Records to process: Begin

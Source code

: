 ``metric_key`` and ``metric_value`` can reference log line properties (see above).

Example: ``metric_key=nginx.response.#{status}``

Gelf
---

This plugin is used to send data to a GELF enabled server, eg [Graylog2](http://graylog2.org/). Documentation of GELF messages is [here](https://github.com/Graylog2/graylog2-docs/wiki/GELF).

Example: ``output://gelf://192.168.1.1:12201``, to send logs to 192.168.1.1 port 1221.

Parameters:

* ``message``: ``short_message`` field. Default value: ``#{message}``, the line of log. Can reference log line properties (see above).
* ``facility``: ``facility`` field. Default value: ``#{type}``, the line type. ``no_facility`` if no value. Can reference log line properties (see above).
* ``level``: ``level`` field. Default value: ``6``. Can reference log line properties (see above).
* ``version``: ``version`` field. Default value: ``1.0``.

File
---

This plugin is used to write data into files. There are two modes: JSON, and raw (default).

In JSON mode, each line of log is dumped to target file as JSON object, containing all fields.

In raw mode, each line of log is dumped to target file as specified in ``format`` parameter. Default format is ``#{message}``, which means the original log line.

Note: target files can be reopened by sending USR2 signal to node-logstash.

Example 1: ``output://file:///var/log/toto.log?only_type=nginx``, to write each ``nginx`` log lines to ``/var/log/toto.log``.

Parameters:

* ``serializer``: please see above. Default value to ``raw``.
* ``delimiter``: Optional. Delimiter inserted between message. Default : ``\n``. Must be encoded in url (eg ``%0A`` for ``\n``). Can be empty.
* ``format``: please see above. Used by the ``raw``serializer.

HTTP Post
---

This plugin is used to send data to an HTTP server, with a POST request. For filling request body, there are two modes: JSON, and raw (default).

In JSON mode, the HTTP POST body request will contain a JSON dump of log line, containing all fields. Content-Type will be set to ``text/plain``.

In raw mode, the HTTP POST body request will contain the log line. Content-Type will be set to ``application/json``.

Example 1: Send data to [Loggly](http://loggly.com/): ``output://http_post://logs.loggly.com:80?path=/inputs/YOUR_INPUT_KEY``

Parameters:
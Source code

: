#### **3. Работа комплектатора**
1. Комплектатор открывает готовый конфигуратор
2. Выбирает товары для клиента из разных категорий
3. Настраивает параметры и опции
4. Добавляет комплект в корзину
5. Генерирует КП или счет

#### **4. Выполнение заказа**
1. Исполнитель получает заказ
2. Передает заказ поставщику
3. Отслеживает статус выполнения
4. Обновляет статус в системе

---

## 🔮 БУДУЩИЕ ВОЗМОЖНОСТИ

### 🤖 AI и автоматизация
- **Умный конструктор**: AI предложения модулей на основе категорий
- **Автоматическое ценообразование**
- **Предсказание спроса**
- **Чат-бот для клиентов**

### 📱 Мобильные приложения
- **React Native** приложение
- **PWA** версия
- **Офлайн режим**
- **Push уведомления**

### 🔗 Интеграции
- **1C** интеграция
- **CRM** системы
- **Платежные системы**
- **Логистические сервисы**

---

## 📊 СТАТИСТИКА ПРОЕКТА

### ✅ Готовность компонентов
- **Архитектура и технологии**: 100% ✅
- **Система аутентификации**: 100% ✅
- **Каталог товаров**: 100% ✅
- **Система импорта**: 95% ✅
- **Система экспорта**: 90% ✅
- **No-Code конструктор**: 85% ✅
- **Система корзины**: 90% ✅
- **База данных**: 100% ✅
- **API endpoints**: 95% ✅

Records to process: End

Task:
How many of the lines above contain the word "конструктор"? Give the number alone.

Finished task:
2